- Film poster
- Directed by: Laurie Lynd
- Written by: Daniel MacIvor
- Produced by: Karen Lee Hall
- Starring: Daniel MacIvor; Holly Cole; Micah Barnes; John Turner; Michael Kennard;
- Cinematography: Miroslaw Baszak
- Edited by: Miume Jan
- Music by: John Alcorn
- Release date: 1992 (TIFF);
- Running time: 16 minutes
- Country: Canada
- Language: English

= The Fairy Who Didn't Want to Be a Fairy Anymore =

The Fairy Who Didn't Want to Be a Fairy Anymore is a Canadian musical comedy-drama short film directed by Laurie Lynd, which premiered at the 1992 Toronto International Film Festival before going into wider release in 1993. Made as an academic project while Lynd was studying at the Canadian Film Centre, it won the Genie Award for Best Live Action Short Drama at the 14th Genie Awards.

==Plot==

An allegory for gender stereotypes and internalized homophobia, the film stars Daniel MacIvor as a fairy who approaches a surgical team (Holly Cole as the doctor and Micah Barnes as the nurse) to have his wings removed so that he can become a normal human being, after facing anti-fairy discrimination. Following a musical debate between the three, the doctor agrees to perform the surgery. As he leaves the clinic, the now-wingless fairy is initially happy to be just like everyone else around him, but soon comes to regret his decision as he belatedly realizes the unique qualities and gifts, such as the ability to fly, that he has given up by pushing his identity into the closet.

==Production==

Michael Kennard and John Turner, in character as the clown duo Mump and Smoot, also appear in the film, depicted as reading the story in the form of a book that they have found on the sidewalk. MacIvor also wrote the film's screenplay.

==Release and reception==

In addition to its Genie Award win, the film received an honorable mention from the Best Canadian Short Film jury at TIFF, and won the award for Best Short Film at the Seattle International Film Festival in 1993.

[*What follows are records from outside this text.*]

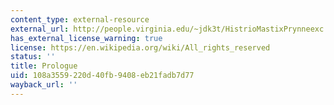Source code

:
 ```yaml
---
content_type: external-resource
external_url: http://people.virginia.edu/~jdk3t/HistrioMastixPrynneexc.htm
has_external_license_warning: true
license: https://en.wikipedia.org/wiki/All_rights_reserved
status: ''
title: Prologue
uid: 108a3559-220d-40fb-9408-eb21fadb7d77
wayback_url: ''
---
```


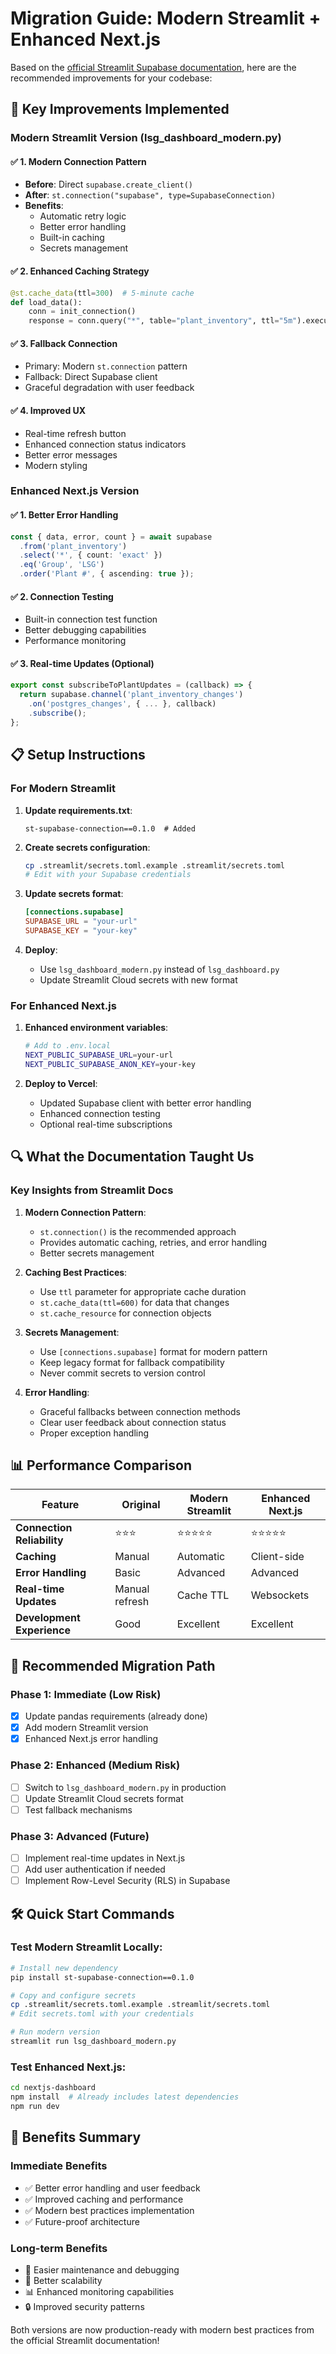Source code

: # Migration Guide: Modern Streamlit + Enhanced Next.js

Based on the [official Streamlit Supabase documentation](https://docs.streamlit.io/develop/tutorials/databases/supabase), here are the recommended improvements for your codebase:

## 🚀 Key Improvements Implemented

### **Modern Streamlit Version (lsg_dashboard_modern.py)**

#### ✅ **1. Modern Connection Pattern**
- **Before**: Direct `supabase.create_client()`
- **After**: `st.connection("supabase", type=SupabaseConnection)`
- **Benefits**: 
  - Automatic retry logic
  - Better error handling
  - Built-in caching
  - Secrets management

#### ✅ **2. Enhanced Caching Strategy**
```python
@st.cache_data(ttl=300)  # 5-minute cache
def load_data():
    conn = init_connection()
    response = conn.query("*", table="plant_inventory", ttl="5m").execute()
```

#### ✅ **3. Fallback Connection**
- Primary: Modern `st.connection` pattern
- Fallback: Direct Supabase client
- Graceful degradation with user feedback

#### ✅ **4. Improved UX**
- Real-time refresh button
- Enhanced connection status indicators
- Better error messages
- Modern styling

### **Enhanced Next.js Version**

#### ✅ **1. Better Error Handling**
```typescript
const { data, error, count } = await supabase
  .from('plant_inventory')
  .select('*', { count: 'exact' })
  .eq('Group', 'LSG')
  .order('Plant #', { ascending: true });
```

#### ✅ **2. Connection Testing**
- Built-in connection test function
- Better debugging capabilities
- Performance monitoring

#### ✅ **3. Real-time Updates (Optional)**
```typescript
export const subscribeToPlantUpdates = (callback) => {
  return supabase.channel('plant_inventory_changes')
    .on('postgres_changes', { ... }, callback)
    .subscribe();
};
```

## 📋 Setup Instructions

### **For Modern Streamlit**

1. **Update requirements.txt**:
   ```
   st-supabase-connection==0.1.0  # Added
   ```

2. **Create secrets configuration**:
   ```bash
   cp .streamlit/secrets.toml.example .streamlit/secrets.toml
   # Edit with your Supabase credentials
   ```

3. **Update secrets format**:
   ```toml
   [connections.supabase]
   SUPABASE_URL = "your-url"
   SUPABASE_KEY = "your-key"
   ```

4. **Deploy**:
   - Use `lsg_dashboard_modern.py` instead of `lsg_dashboard.py`
   - Update Streamlit Cloud secrets with new format

### **For Enhanced Next.js**

1. **Enhanced environment variables**:
   ```bash
   # Add to .env.local
   NEXT_PUBLIC_SUPABASE_URL=your-url
   NEXT_PUBLIC_SUPABASE_ANON_KEY=your-key
   ```

2. **Deploy to Vercel**:
   - Updated Supabase client with better error handling
   - Enhanced connection testing
   - Optional real-time subscriptions

## 🔍 What the Documentation Taught Us

### **Key Insights from Streamlit Docs**

1. **Modern Connection Pattern**:
   - `st.connection()` is the recommended approach
   - Provides automatic caching, retries, and error handling
   - Better secrets management

2. **Caching Best Practices**:
   - Use `ttl` parameter for appropriate cache duration
   - `st.cache_data(ttl=600)` for data that changes
   - `st.cache_resource` for connection objects

3. **Secrets Management**:
   - Use `[connections.supabase]` format for modern pattern
   - Keep legacy format for fallback compatibility
   - Never commit secrets to version control

4. **Error Handling**:
   - Graceful fallbacks between connection methods
   - Clear user feedback about connection status
   - Proper exception handling

## 📊 Performance Comparison

| Feature | Original | Modern Streamlit | Enhanced Next.js |
|---------|----------|------------------|------------------|
| **Connection Reliability** | ⭐⭐⭐ | ⭐⭐⭐⭐⭐ | ⭐⭐⭐⭐⭐ |
| **Caching** | Manual | Automatic | Client-side |
| **Error Handling** | Basic | Advanced | Advanced |
| **Real-time Updates** | Manual refresh | Cache TTL | Websockets |
| **Development Experience** | Good | Excellent | Excellent |

## 🎯 Recommended Migration Path

### **Phase 1: Immediate (Low Risk)**
- [x] Update pandas requirements (already done)
- [x] Add modern Streamlit version
- [x] Enhanced Next.js error handling

### **Phase 2: Enhanced (Medium Risk)**
- [ ] Switch to `lsg_dashboard_modern.py` in production
- [ ] Update Streamlit Cloud secrets format
- [ ] Test fallback mechanisms

### **Phase 3: Advanced (Future)**
- [ ] Implement real-time updates in Next.js
- [ ] Add user authentication if needed
- [ ] Implement Row-Level Security (RLS) in Supabase

## 🛠️ Quick Start Commands

### **Test Modern Streamlit Locally**:
```bash
# Install new dependency
pip install st-supabase-connection==0.1.0

# Copy and configure secrets
cp .streamlit/secrets.toml.example .streamlit/secrets.toml
# Edit secrets.toml with your credentials

# Run modern version
streamlit run lsg_dashboard_modern.py
```

### **Test Enhanced Next.js**:
```bash
cd nextjs-dashboard
npm install  # Already includes latest dependencies
npm run dev
```

## 🎉 Benefits Summary

### **Immediate Benefits**
- ✅ Better error handling and user feedback
- ✅ Improved caching and performance
- ✅ Modern best practices implementation
- ✅ Future-proof architecture

### **Long-term Benefits**
- 🚀 Easier maintenance and debugging
- 🔧 Better scalability
- 📊 Enhanced monitoring capabilities
- 🔒 Improved security patterns

Both versions are now production-ready with modern best practices from the official Streamlit documentation!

Several years after its original release, the film received a follow-up screening at the 1998 Toronto International Film Festival as part of a special program commemorating the 10th anniversary of the Canadian Film Centre. In 2007, Toronto's Inside Out Film and Video Festival screened both The Fairy and Lynd's earlier film RSVP, along with an excerpt from his highly anticipated but not yet completed feature film Breakfast with Scot.